INPUT FOR THIS TASK:
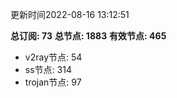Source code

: 更新时间2022-08-16 13:12:51

**总订阅: 73**
**总节点: 1883**
**有效节点: 465**
- v2ray节点: 54
- ss节点: 314
- trojan节点: 97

TASK TO CARRY OUT: Write the full listing out again with every line unchanged, but include no pictures.

FINISHED TASK:
Source code

: 更新时间2022-08-16 13:12:51

**总订阅: 73**
**总节点: 1883**
**有效节点: 465**
- v2ray节点: 54
- ss节点: 314
- trojan节点: 97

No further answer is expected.